Several witnesses placed appellant at the scene shortly before the fire. Dawn Abramowski, who had known appellant since childhood, testified that she and her children drove by Erickson’s home around 10:00 or 10:15 p.m. and that she saw appellant and her son standing outside Erickson’s home, and appellant’s car parked near the house. Appellant argues that this testimony is not credible because Abramowski was driving a car with six children, and was speeding, but this argument is weakened by the fact that Abramowski testified that she specifically remembered waving to appellant as she drove by. Appellant also argues that Abramowski likely was confused and actually drove by earlier in the evening when appellant was present at the home, but this argument is not persuasive because Abramowski did not indicate any confusion as to her sighting of appellant.
Laurie Hansen, who formerly worked with appellant, testified that she drove by Erickson’s residence at approximately 10:30 p.m.

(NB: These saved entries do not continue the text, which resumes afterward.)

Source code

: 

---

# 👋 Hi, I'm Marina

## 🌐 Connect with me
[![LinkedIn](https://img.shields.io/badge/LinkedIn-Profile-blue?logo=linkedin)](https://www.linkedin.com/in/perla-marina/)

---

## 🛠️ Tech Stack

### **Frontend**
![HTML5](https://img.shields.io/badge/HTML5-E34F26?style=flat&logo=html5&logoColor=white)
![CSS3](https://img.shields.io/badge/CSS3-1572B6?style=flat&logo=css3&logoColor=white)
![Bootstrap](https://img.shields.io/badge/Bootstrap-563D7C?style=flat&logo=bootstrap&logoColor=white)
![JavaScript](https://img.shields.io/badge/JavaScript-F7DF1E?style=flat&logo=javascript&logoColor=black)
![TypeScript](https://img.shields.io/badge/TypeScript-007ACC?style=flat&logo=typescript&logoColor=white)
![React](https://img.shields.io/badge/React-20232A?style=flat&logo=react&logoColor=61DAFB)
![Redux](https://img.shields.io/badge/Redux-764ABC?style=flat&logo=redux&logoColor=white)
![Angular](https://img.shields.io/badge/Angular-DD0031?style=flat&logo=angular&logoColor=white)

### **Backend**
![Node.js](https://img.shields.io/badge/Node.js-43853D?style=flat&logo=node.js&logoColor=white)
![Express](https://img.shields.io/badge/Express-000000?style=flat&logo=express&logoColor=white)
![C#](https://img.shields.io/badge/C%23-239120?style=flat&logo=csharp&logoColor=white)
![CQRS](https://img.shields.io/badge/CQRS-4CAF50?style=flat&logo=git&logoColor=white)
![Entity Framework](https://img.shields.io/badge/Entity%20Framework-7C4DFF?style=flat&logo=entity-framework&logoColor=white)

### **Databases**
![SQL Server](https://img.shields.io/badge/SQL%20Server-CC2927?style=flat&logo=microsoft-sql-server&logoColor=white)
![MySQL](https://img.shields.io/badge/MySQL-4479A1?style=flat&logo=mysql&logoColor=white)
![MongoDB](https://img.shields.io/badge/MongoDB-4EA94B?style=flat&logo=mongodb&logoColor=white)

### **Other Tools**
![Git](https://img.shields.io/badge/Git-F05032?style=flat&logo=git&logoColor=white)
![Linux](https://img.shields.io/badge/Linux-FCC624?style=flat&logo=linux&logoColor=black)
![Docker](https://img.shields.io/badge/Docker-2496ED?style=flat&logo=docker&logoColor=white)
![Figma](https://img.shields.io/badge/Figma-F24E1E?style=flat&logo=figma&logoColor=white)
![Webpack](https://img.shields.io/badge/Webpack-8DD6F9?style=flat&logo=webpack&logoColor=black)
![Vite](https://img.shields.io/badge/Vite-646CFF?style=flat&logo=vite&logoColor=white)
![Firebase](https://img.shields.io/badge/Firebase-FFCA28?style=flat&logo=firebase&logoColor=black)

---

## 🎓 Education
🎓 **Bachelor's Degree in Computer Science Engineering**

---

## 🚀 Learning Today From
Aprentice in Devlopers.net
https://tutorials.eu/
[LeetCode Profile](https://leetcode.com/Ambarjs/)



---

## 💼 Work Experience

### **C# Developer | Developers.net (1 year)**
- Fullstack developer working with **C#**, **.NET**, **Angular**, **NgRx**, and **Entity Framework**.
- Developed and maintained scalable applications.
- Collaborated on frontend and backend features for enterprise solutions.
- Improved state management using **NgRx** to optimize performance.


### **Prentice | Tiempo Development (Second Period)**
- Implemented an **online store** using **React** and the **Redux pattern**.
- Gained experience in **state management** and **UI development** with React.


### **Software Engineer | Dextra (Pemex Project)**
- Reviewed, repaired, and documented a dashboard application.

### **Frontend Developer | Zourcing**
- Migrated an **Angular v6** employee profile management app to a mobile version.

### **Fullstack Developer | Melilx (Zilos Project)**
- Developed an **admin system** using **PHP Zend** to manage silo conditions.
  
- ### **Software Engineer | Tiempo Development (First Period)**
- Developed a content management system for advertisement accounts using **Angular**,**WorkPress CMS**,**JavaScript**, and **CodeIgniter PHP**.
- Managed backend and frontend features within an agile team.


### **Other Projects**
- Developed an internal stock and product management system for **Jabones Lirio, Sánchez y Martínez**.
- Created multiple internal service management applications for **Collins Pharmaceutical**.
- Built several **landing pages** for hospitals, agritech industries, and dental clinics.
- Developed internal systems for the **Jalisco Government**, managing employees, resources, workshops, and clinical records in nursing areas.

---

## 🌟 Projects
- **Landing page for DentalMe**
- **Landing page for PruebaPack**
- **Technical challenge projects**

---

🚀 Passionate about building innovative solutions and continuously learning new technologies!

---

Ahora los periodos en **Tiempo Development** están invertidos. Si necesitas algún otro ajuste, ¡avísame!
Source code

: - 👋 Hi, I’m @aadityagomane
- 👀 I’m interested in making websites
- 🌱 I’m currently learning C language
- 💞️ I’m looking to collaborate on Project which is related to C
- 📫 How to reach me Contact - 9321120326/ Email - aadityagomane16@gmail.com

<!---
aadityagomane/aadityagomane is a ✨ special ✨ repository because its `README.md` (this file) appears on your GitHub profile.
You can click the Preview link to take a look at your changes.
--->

Hansen said that she saw appellant’s car, which she knew to be a white Grand Prix, parked in front of the mobile home. Although appellant challenges the sufficiency of Hansen’s identification of appellant’s vehicle, because of her detailed description and her prior knowledge of the vehicle, the challenge is not persuasive. The testimony of Abramowski and Hansen permits the inference that appellant was outside the home at 10:00 or 10:15 p.m., and then inside at 10:30 p.m.
Officer Tom Foldesi testified that he directed traffic away from the fire scene from approximately 11:30 p.m. to 1:00 a.m. and saw appellant drive through the intersection. Appellant argues that Foldesi could not have seen her because the area was not well-lit, but Foldesi testified that he had known appellant for several years, that her car came to a stop 10 yards from him, that he had a flashlight, and that he was certain he saw appellant driving the car.
Erickson’s mother, Corrine Wick, testified that she also drove through the same intersection during the fire and saw appellant driving the car in front of her. Appellant argues that Wick’s testimony is not persuasive because Wick admitted that her son initially identified appellant. At a minimum, this testimony undermines the credibility of appellant’s claim that she had been at home all night. Erickson also testified that appellant taunted him about the fire sometime afterwards.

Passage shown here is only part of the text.